[
https://issues.apache.org/jira/browse/TIKA-3155?page=com.atlassian.jira.plugin.system.issuetabpanels:comment-tabpanel&focusedCommentId=17175290#comment-17175290
]
Peter Lee commented on TIKA-3155:
---------------------------------
We can do it in _TextAndCSVParser_ like this
{code:java}
CSVFormat csvFormat =
CSVFormat.EXCEL.withDelimiter(params.getDelimiter()).withQuote(null);
{code}
I tested with Quote Mode off and it works.
> Parse Error while extracting CSV files
> --------------------------------------
>
> Key: TIKA-3155
> URL: https://issues.apache.org/jira/browse/TIKA-3155
> Project: Tika
> Issue Type: Bug
> Components: parser
> Affects Versions: 1.24.1
> Reporter: Akash
> Priority: Major
> Attachments: UTF-8_chars.csv
>
>
> We are getting parse error while trying to extract csv files.

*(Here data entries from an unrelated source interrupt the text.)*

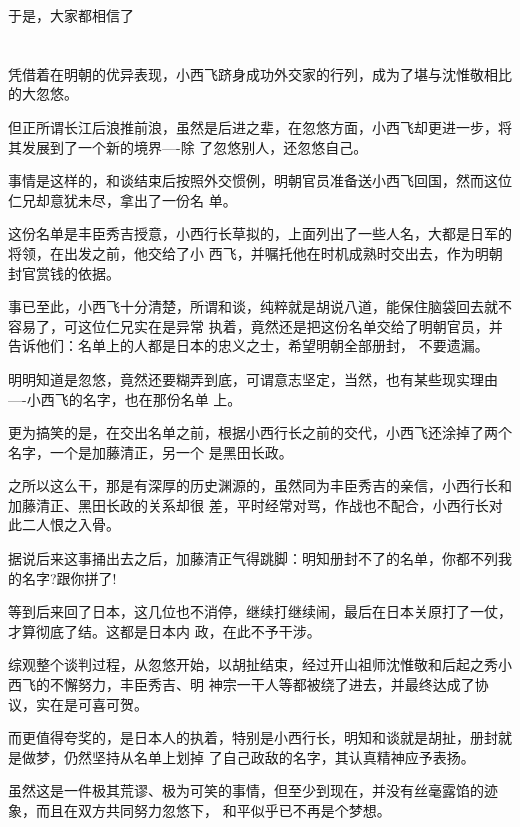 \documentclass[11pt,a4paper,onecolumn]{article}
\begin{document}
于是，大家都相信了

\section[\thesection]{}

凭借着在明朝的优异表现，小西飞跻身成功外交家的行列，成为了堪与沈惟敬相比的大忽悠。

但正所谓长江后浪推前浪，虽然是后进之辈，在忽悠方面，小西飞却更进一步，将其发展到了一个新的境界----除
了忽悠别人，还忽悠自己。

事情是这样的，和谈结束后按照外交惯例，明朝官员准备送小西飞回国，然而这位仁兄却意犹未尽，拿出了一份名
单。

这份名单是丰臣秀吉授意，小西行长草拟的，上面列出了一些人名，大都是日军的将领，在出发之前，他交给了小
西飞，并嘱托他在时机成熟时交出去，作为明朝封官赏钱的依据。

事已至此，小西飞十分清楚，所谓和谈，纯粹就是胡说八道，能保住脑袋回去就不容易了，可这位仁兄实在是异常
执着，竟然还是把这份名单交给了明朝官员，并告诉他们：名单上的人都是日本的忠义之士，希望明朝全部册封，
不要遗漏。

明明知道是忽悠，竟然还要糊弄到底，可谓意志坚定，当然，也有某些现实理由----小西飞的名字，也在那份名单
上。

更为搞笑的是，在交出名单之前，根据小西行长之前的交代，小西飞还涂掉了两个名字，一个是加藤清正，另一个
是黑田长政。

之所以这么干，那是有深厚的历史渊源的，虽然同为丰臣秀吉的亲信，小西行长和加藤清正、黑田长政的关系却很
差，平时经常对骂，作战也不配合，小西行长对此二人恨之入骨。

据说后来这事捅出去之后，加藤清正气得跳脚：明知册封不了的名单，你都不列我的名字?跟你拼了!

等到后来回了日本，这几位也不消停，继续打继续闹，最后在日本关原打了一仗，才算彻底了结。这都是日本内
政，在此不予干涉。

综观整个谈判过程，从忽悠开始，以胡扯结束，经过开山祖师沈惟敬和后起之秀小西飞的不懈努力，丰臣秀吉、明
神宗一干人等都被绕了进去，并最终达成了协议，实在是可喜可贺。

而更值得夸奖的，是日本人的执着，特别是小西行长，明知和谈就是胡扯，册封就是做梦，仍然坚持从名单上划掉
了自己政敌的名字，其认真精神应予表扬。

虽然这是一件极其荒谬、极为可笑的事情，但至少到现在，并没有丝毫露馅的迹象，而且在双方共同努力忽悠下，
和平似乎已不再是个梦想。

\section[\thesection]{}
\end{document}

> This was working in version 1.9, but exception coming in 1.24.1
>
> {code:java}
> /Exception in thread "main" org.apache.tika.exception.TikaException:
> exception parsing the csv
> at
> org.apache.tikar.csv.TextAndCSVParser.parse.parse(TextAndCSVParser.java:198
> undefined)
> at
> org.apache.tikar.CompositeParser.parse.parse(CompositeParser.java:280
> undefined)
> at
> org.apache.tikar.CompositeParser.parse.parse(CompositeParser.java:280
> undefined)
> at
> org.apache.tikar.AutoDetectParser.parse.parse(AutoDetectParser.java:143
> undefined)
> at org.apache.tika.cli.TikaCLI$OutputType.process(TikaCLI.java:209
> undefined)
> at org.apache.tika.cli.TikaCLI.process(TikaCLI.java:496 undefined)
> at org.apache.tika.cli.TikaCLI.main(TikaCLI.java:149 undefined)
> Caused by: java.lang.IllegalStateException: IOException reading next record:
> java.io.IOException: (startline 39) EOF reached before encapsulated token
> finished
> at
> org.apache.commons.csv.CSVParser$CSVRecordIterator.getNextRecord(CSVParser.java:145
> undefined)
> at
> org.apache.commons.csv.CSVParser$CSVRecordIterator.hasNext(CSVParser.java:155
> undefined)
> at
> org.apache.tikar.csv.TextAndCSVParser.parse.parse(TextAndCSVParser.java:178
> undefined)
> ... 6 more
> Caused by: java.io.IOException: (startline 39) EOF reached before
> encapsulated token finished
> at org.apache.commons.csv.Lexer.parseEncapsulatedToken(Lexer.java:288
> undefined)
> at org.apache.commons.csv.Lexer.nextToken(Lexer.java:158 undefined)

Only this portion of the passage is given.